Look through the material that follows and show every line with the string "connectivity".

*** Block opens ***

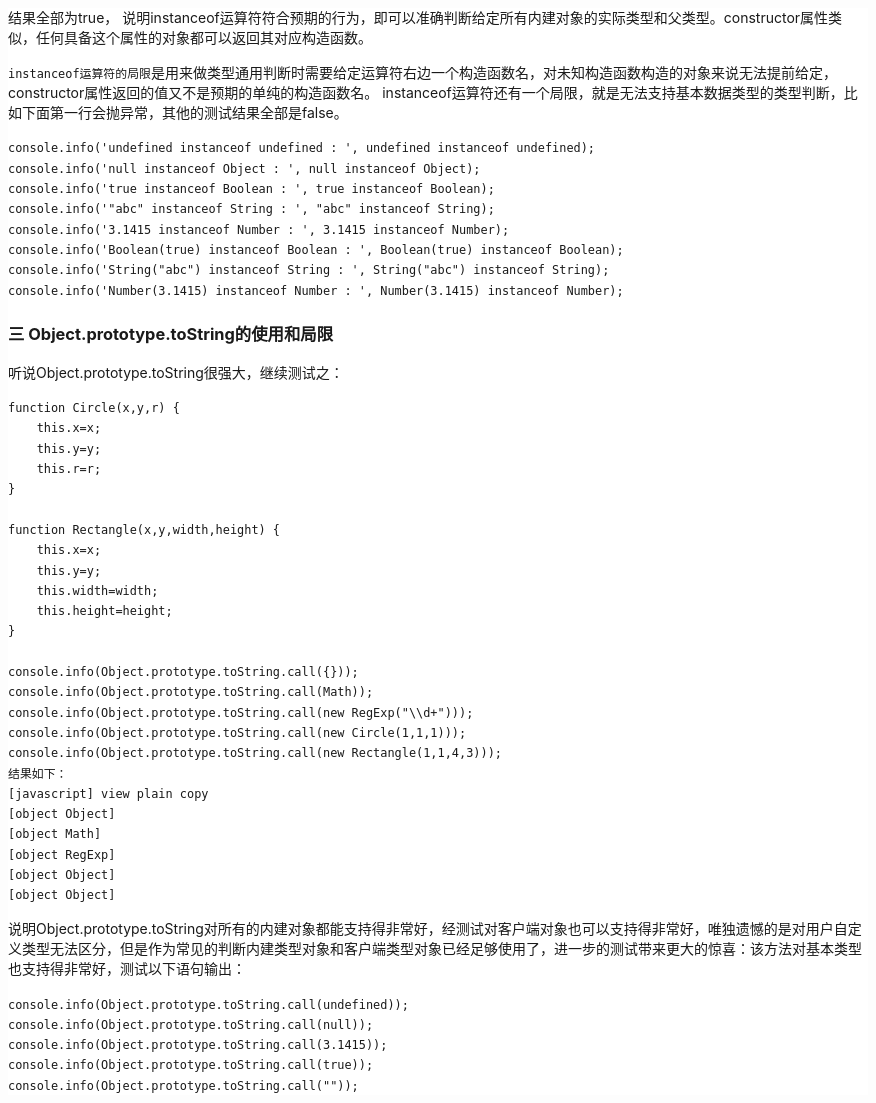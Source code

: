 结果全部为true，
说明instanceof运算符符合预期的行为，即可以准确判断给定所有内建对象的实际类型和父类型。constructor属性类似，任何具备这个属性的对象都可以返回其对应构造函数。

`instanceof运算符的局限`是用来做类型通用判断时需要给定运算符右边一个构造函数名，对未知构造函数构造的对象来说无法提前给定，constructor属性返回的值又不是预期的单纯的构造函数名。
instanceof运算符还有一个局限，就是无法支持基本数据类型的类型判断，比如下面第一行会抛异常，其他的测试结果全部是false。


	console.info('undefined instanceof undefined : ', undefined instanceof undefined);  
	console.info('null instanceof Object : ', null instanceof Object);  
	console.info('true instanceof Boolean : ', true instanceof Boolean);  
	console.info('"abc" instanceof String : ', "abc" instanceof String);  
	console.info('3.1415 instanceof Number : ', 3.1415 instanceof Number);  
	console.info('Boolean(true) instanceof Boolean : ', Boolean(true) instanceof Boolean);  
	console.info('String("abc") instanceof String : ', String("abc") instanceof String);  
	console.info('Number(3.1415) instanceof Number : ', Number(3.1415) instanceof Number);  
	
### 三 Object.prototype.toString的使用和局限

听说Object.prototype.toString很强大，继续测试之：

	
	function Circle(x,y,r) {  
	    this.x=x;  
	    this.y=y;  
	    this.r=r;  
	}  
	  
	function Rectangle(x,y,width,height) {  
	    this.x=x;  
	    this.y=y;  
	    this.width=width;  
	    this.height=height;  
	}  
	  
	console.info(Object.prototype.toString.call({}));  
	console.info(Object.prototype.toString.call(Math));  
	console.info(Object.prototype.toString.call(new RegExp("\\d+")));  
	console.info(Object.prototype.toString.call(new Circle(1,1,1)));  
	console.info(Object.prototype.toString.call(new Rectangle(1,1,4,3)));  
	结果如下：
	[javascript] view plain copy
	[object Object]  
	[object Math]  
	[object RegExp]  
	[object Object]  
	[object Object]  
	
说明Object.prototype.toString对所有的内建对象都能支持得非常好，经测试对客户端对象也可以支持得非常好，唯独遗憾的是对用户自定义类型无法区分，但是作为常见的判断内建类型对象和客户端类型对象已经足够使用了，进一步的测试带来更大的惊喜：该方法对基本类型也支持得非常好，测试以下语句输出：

	
	console.info(Object.prototype.toString.call(undefined));  
	console.info(Object.prototype.toString.call(null));  
	console.info(Object.prototype.toString.call(3.1415));  
	console.info(Object.prototype.toString.call(true));  
	console.info(Object.prototype.toString.call(""));  
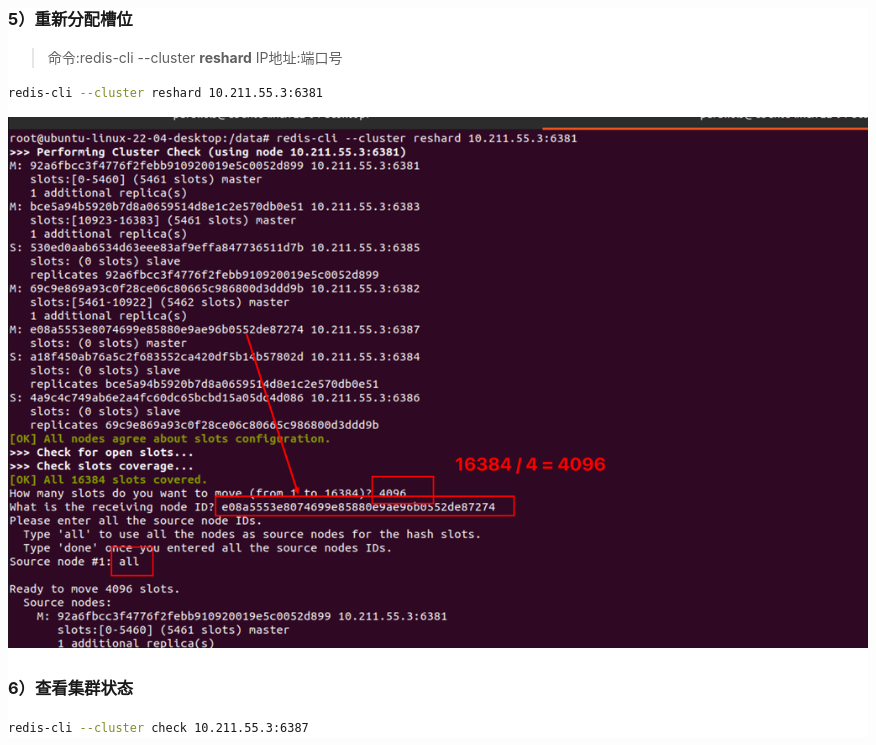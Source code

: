 ### 5）重新分配槽位

> 命令:redis-cli --cluster **reshard** IP地址:端口号

```sh
redis-cli --cluster reshard 10.211.55.3:6381
```

![image-20230509214223942](assets/image-20230509214223942.png)

### 6）查看集群状态

```sh
redis-cli --cluster check 10.211.55.3:6387
```
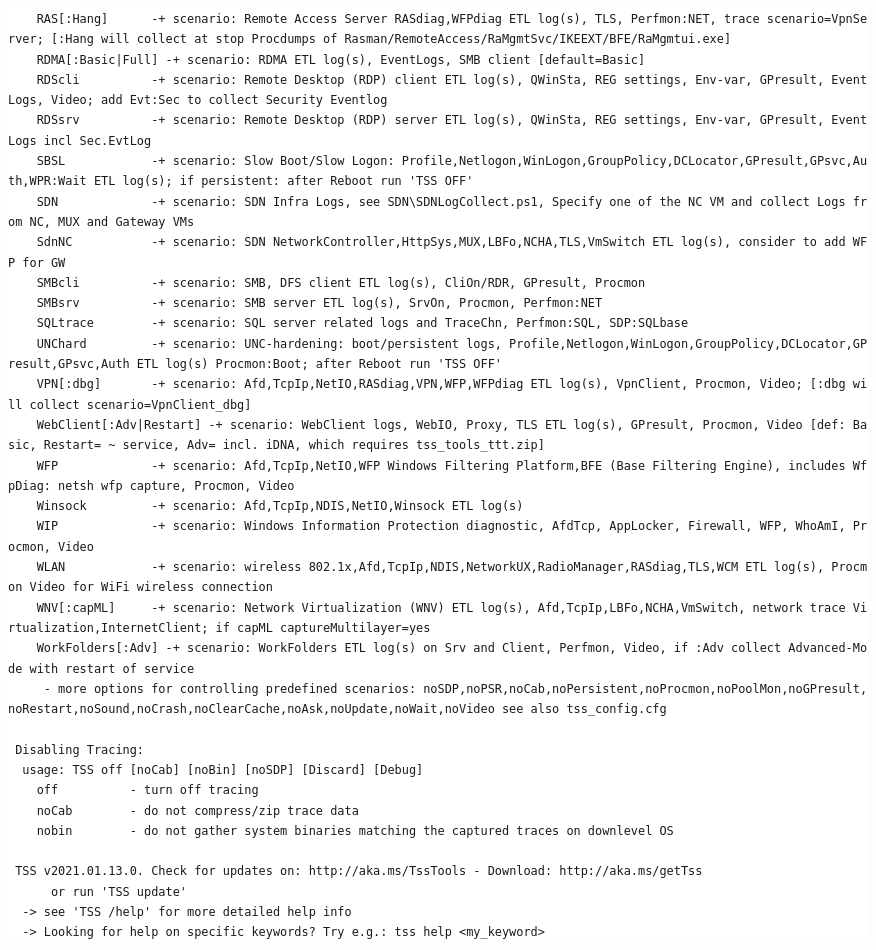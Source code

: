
 ```
    RAS[:Hang]      -+ scenario: Remote Access Server RASdiag,WFPdiag ETL log(s), TLS, Perfmon:NET, trace scenario=VpnServer; [:Hang will collect at stop Procdumps of Rasman/RemoteAccess/RaMgmtSvc/IKEEXT/BFE/RaMgmtui.exe]
    RDMA[:Basic|Full] -+ scenario: RDMA ETL log(s), EventLogs, SMB client [default=Basic]
    RDScli          -+ scenario: Remote Desktop (RDP) client ETL log(s), QWinSta, REG settings, Env-var, GPresult, EventLogs, Video; add Evt:Sec to collect Security Eventlog
    RDSsrv          -+ scenario: Remote Desktop (RDP) server ETL log(s), QWinSta, REG settings, Env-var, GPresult, EventLogs incl Sec.EvtLog
    SBSL            -+ scenario: Slow Boot/Slow Logon: Profile,Netlogon,WinLogon,GroupPolicy,DCLocator,GPresult,GPsvc,Auth,WPR:Wait ETL log(s); if persistent: after Reboot run 'TSS OFF'
    SDN             -+ scenario: SDN Infra Logs, see SDN\SDNLogCollect.ps1, Specify one of the NC VM and collect Logs from NC, MUX and Gateway VMs
    SdnNC           -+ scenario: SDN NetworkController,HttpSys,MUX,LBFo,NCHA,TLS,VmSwitch ETL log(s), consider to add WFP for GW
    SMBcli          -+ scenario: SMB, DFS client ETL log(s), CliOn/RDR, GPresult, Procmon
    SMBsrv          -+ scenario: SMB server ETL log(s), SrvOn, Procmon, Perfmon:NET
    SQLtrace        -+ scenario: SQL server related logs and TraceChn, Perfmon:SQL, SDP:SQLbase
    UNChard         -+ scenario: UNC-hardening: boot/persistent logs, Profile,Netlogon,WinLogon,GroupPolicy,DCLocator,GPresult,GPsvc,Auth ETL log(s) Procmon:Boot; after Reboot run 'TSS OFF'
    VPN[:dbg]       -+ scenario: Afd,TcpIp,NetIO,RASdiag,VPN,WFP,WFPdiag ETL log(s), VpnClient, Procmon, Video; [:dbg will collect scenario=VpnClient_dbg]
    WebClient[:Adv|Restart] -+ scenario: WebClient logs, WebIO, Proxy, TLS ETL log(s), GPresult, Procmon, Video [def: Basic, Restart= ~ service, Adv= incl. iDNA, which requires tss_tools_ttt.zip]
    WFP             -+ scenario: Afd,TcpIp,NetIO,WFP Windows Filtering Platform,BFE (Base Filtering Engine), includes WfpDiag: netsh wfp capture, Procmon, Video
    Winsock         -+ scenario: Afd,TcpIp,NDIS,NetIO,Winsock ETL log(s)
    WIP             -+ scenario: Windows Information Protection diagnostic, AfdTcp, AppLocker, Firewall, WFP, WhoAmI, Procmon, Video
    WLAN            -+ scenario: wireless 802.1x,Afd,TcpIp,NDIS,NetworkUX,RadioManager,RASdiag,TLS,WCM ETL log(s), Procmon Video for WiFi wireless connection
    WNV[:capML]     -+ scenario: Network Virtualization (WNV) ETL log(s), Afd,TcpIp,LBFo,NCHA,VmSwitch, network trace Virtualization,InternetClient; if capML captureMultilayer=yes
    WorkFolders[:Adv] -+ scenario: WorkFolders ETL log(s) on Srv and Client, Perfmon, Video, if :Adv collect Advanced-Mode with restart of service
     - more options for controlling predefined scenarios: noSDP,noPSR,noCab,noPersistent,noProcmon,noPoolMon,noGPresult,noRestart,noSound,noCrash,noClearCache,noAsk,noUpdate,noWait,noVideo see also tss_config.cfg

 Disabling Tracing:
  usage: TSS off [noCab] [noBin] [noSDP] [Discard] [Debug]
    off          - turn off tracing
    noCab        - do not compress/zip trace data
    nobin        - do not gather system binaries matching the captured traces on downlevel OS

 TSS v2021.01.13.0. Check for updates on: http://aka.ms/TssTools - Download: http://aka.ms/getTss
      or run 'TSS update'
  -> see 'TSS /help' for more detailed help info
  -> Looking for help on specific keywords? Try e.g.: tss help <my_keyword>

```
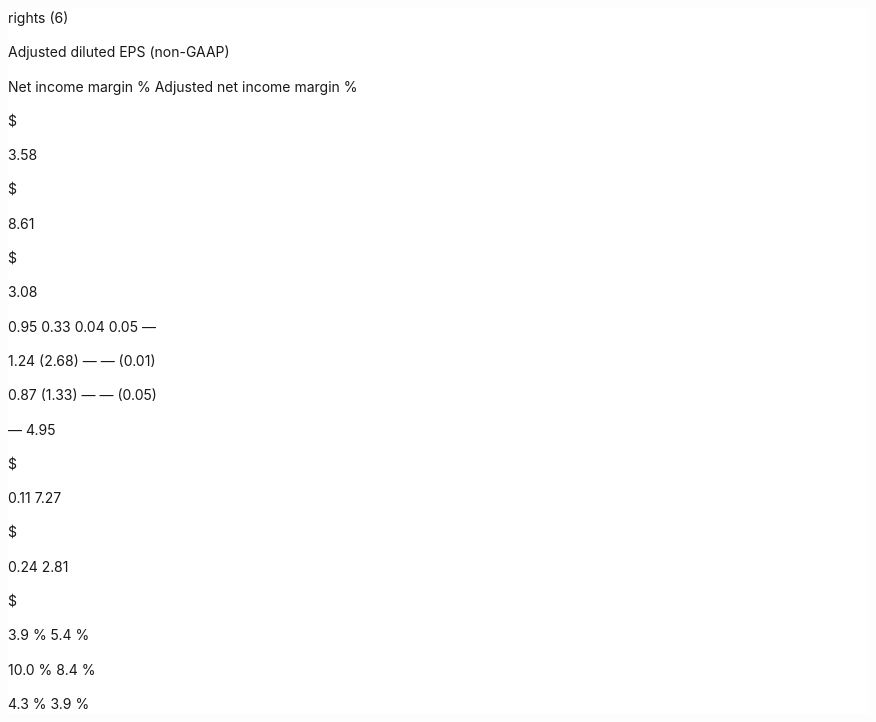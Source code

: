  rights (6)

Adjusted diluted EPS (non-GAAP)

Net income margin %
Adjusted net income margin %

  $

 3.58

$

 8.61

$

 3.08

 0.95
 0.33
 0.04
 0.05
 —

 1.24
 (2.68)
 —
 —
 (0.01)

 0.87
 (1.33)
 —
 —
 (0.05)

 —
 4.95

$

 0.11
 7.27

$

 0.24
 2.81

  $

 3.9 %
 5.4 %

 10.0 %
 8.4 %

 4.3 %
 3.9 %

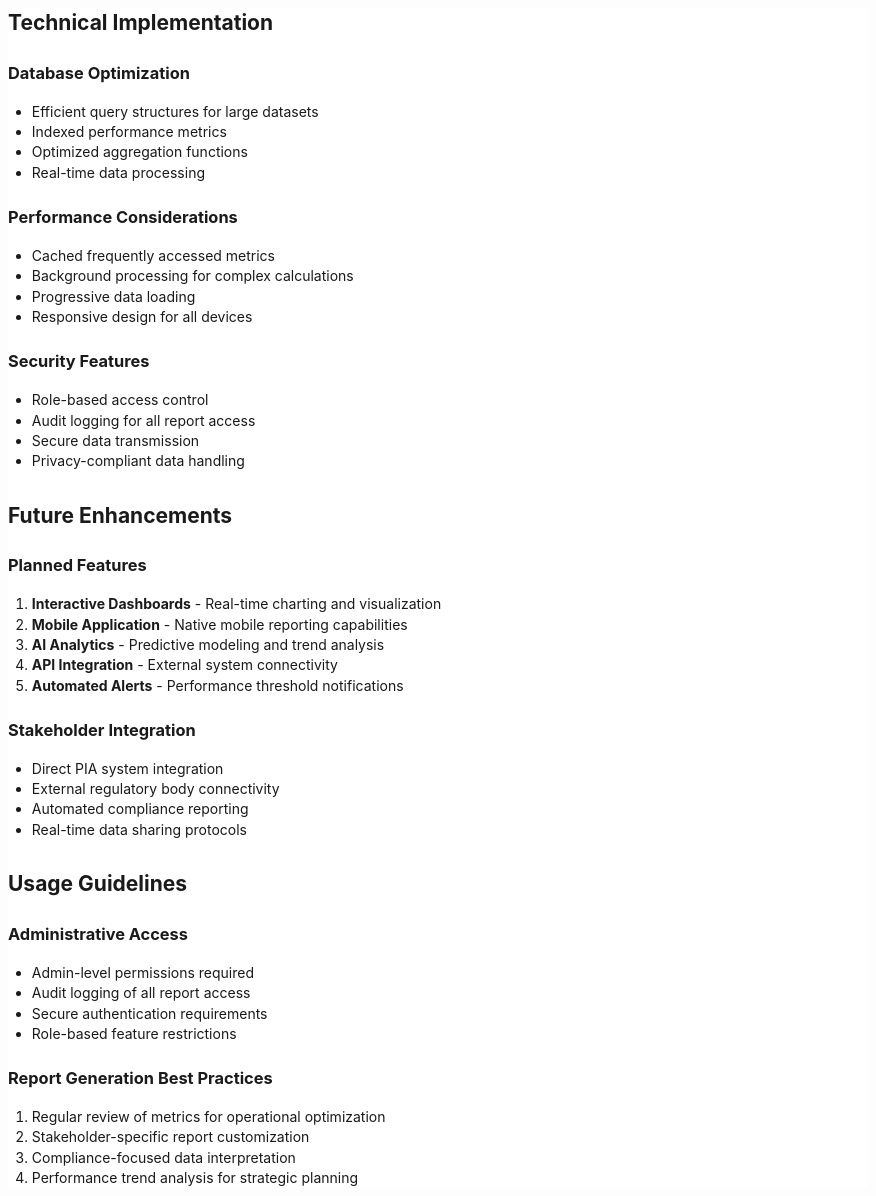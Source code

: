 ## Technical Implementation

### Database Optimization
- Efficient query structures for large datasets
- Indexed performance metrics
- Optimized aggregation functions
- Real-time data processing

### Performance Considerations
- Cached frequently accessed metrics
- Background processing for complex calculations
- Progressive data loading
- Responsive design for all devices

### Security Features
- Role-based access control
- Audit logging for all report access
- Secure data transmission
- Privacy-compliant data handling

## Future Enhancements

### Planned Features
1. **Interactive Dashboards** - Real-time charting and visualization
2. **Mobile Application** - Native mobile reporting capabilities
3. **AI Analytics** - Predictive modeling and trend analysis
4. **API Integration** - External system connectivity
5. **Automated Alerts** - Performance threshold notifications

### Stakeholder Integration
- Direct PIA system integration
- External regulatory body connectivity
- Automated compliance reporting
- Real-time data sharing protocols

## Usage Guidelines

### Administrative Access
- Admin-level permissions required
- Audit logging of all report access
- Secure authentication requirements
- Role-based feature restrictions

### Report Generation Best Practices
1. Regular review of metrics for operational optimization
2. Stakeholder-specific report customization
3. Compliance-focused data interpretation
4. Performance trend analysis for strategic planning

*** Block closes ***

→ **ANSWER TO THIS EXERCISE**:
4. **API Integration** - External system connectivity
- External regulatory body connectivity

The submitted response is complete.